Relationship is meant to add something to your life and expose you to new grounds. This why it is said that marriage is not for babies; a mature mind is one ready to accommodate things without mourning about their comfort. I grew up with four brothers who love football to a fault but it was when I got married that I ever attempted watching a match from beginning to the end because my husband won’t give up many things for the game. Today, I can talk about which club is buying which player and for how much; which team plays entertaining game and which one just balloons, etc. Initially it was not so much fun to buy into another person’s thirst but with time, the bonding it delivers would make you ever ready to spend that special moment with him/her even when you can’t readily stand it on your own. Your focus moves from the activity to the fact that you are being there for a loved one.
These differences in thirst and likes could make relationship real hell for some people. Talking about differences in character, attitude and behaviour is a hard nut to crack. You can deny before people that you do rock it hard but the truth lies in your bosom because you can’t deceive yourself. You know exactly how difficult it is for you to agree on certain issues.
When little things are blown out of proportion by lovers, I always tell them there is a build up of emotional hurt in their relationship. If not, how do you explain that Frieda and John appear to be happily married but the day John’s younger sister came to spend a weekend with them, she unearthed what shocked her husband. The poor girl only asked if she could join them to go bowling and she went crazy with a riotous ‘NO’. Before her husband could ask what the matter was she went to recount how the entire family have at different times interrupted her privacy with the man she loved. Things that happened before they got married and those that followed afterwards all came to light.
This eventually landed at John’s court as a husband who cannot protect his wife. It was bad enough that she had accused his mother, sisters and brothers of being intruders in her love life and John was still battling to swallow that; now that the bullet has passed to him, how do you want him to react? Trying to calm Frieda down brought more criticisms and ultimately unhealthy comparison which John found very hard to handle and at the end of the day, the whole outing was ruined; anger ruled and insults took over.
Everyone has his/her weaknesses but pointing a torchlight at them every time there is a disagreement and making the other to feel incapable is nothing but personality attack. Learn to deal with the issues at hand and forget about what had passed. If he leaves his shoes in the living room; tell him you would love him to take it in to the proper place. There is no point reminding him he’s been doing that every time and that he has once left his vest as well. If her cooking failed your ‘tongue test’ at dinner; do you need to say that it tasted just like her mother’s dish you detested? If he had no money to buy gifts for Christmas because business was dull, you don’t need to be pointing at every new dress someone dangles before you or tell him what someone else bought for his wife for Christmas —you are crushing his ego. Your wife missing her colour match on your dinner date does not mean she should be compared with your secretary who has no other job than to search magazines for latest styles and shapes. If you need the clothes to be changed, say so politely without making her feel out of queue.
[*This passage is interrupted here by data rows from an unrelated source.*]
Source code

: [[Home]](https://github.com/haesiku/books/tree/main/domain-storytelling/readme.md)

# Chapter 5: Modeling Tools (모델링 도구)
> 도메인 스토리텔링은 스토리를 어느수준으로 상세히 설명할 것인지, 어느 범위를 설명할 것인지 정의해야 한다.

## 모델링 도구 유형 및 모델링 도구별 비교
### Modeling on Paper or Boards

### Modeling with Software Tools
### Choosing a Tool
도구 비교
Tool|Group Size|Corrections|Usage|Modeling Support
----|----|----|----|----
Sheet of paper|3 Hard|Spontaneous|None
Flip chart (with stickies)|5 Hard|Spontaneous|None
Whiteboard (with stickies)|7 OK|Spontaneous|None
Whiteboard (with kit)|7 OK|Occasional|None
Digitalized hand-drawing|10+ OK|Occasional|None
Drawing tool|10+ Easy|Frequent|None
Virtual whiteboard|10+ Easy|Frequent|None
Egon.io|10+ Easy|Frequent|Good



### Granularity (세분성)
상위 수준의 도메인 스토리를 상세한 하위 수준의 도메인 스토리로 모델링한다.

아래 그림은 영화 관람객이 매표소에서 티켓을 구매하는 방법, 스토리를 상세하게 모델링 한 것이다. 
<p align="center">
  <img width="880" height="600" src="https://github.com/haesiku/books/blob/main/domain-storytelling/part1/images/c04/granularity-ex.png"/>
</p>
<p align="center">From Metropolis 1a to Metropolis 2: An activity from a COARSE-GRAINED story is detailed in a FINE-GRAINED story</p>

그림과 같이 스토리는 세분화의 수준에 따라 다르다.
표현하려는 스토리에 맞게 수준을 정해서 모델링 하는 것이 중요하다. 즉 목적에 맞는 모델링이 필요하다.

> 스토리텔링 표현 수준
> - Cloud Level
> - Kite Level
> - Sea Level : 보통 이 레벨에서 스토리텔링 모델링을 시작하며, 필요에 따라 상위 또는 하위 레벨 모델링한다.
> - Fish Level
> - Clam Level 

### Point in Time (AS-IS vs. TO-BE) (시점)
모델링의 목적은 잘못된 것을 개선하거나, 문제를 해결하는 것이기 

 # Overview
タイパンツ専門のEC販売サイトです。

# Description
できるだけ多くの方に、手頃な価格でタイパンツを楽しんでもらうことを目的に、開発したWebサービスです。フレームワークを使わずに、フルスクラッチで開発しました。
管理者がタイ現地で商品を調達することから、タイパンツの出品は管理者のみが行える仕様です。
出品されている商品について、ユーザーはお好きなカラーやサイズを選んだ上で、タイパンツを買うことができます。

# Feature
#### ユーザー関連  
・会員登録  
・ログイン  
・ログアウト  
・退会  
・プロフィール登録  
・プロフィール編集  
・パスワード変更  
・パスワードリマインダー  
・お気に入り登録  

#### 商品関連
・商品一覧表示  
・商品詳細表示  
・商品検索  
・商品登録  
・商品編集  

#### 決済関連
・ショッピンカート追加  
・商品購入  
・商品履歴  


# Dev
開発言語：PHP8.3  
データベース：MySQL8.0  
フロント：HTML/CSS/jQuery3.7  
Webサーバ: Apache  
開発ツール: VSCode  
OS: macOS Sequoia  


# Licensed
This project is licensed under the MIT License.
Dealing with your differences without destroying the ego of the your spouse is something you’ll learn over time as you allow unselfish love to guide your actions —see yourself always in the position of helping each other become the best. If you are secretly competing to measure up who is smarter, richer, finer, more intelligent; the battle will definitely have no end. Trying to subdue or outdo your lover is an unwise thing no one should be thinking of doing.
The truth is that sometimes it is extremely difficult to let certain hurt go easily. It might not be that you enjoy rehearsing them or would want to keep malice with the one you love but you’ve been so terribly hurt that each time the memory comes up, you feel the same anger and resentment you did the day it happened. Does this sound familiar? You need to give yourself time to heal and one of the ways you can heal fast is to concentrate on his/her good side and consider what happened as a mistake and distraction.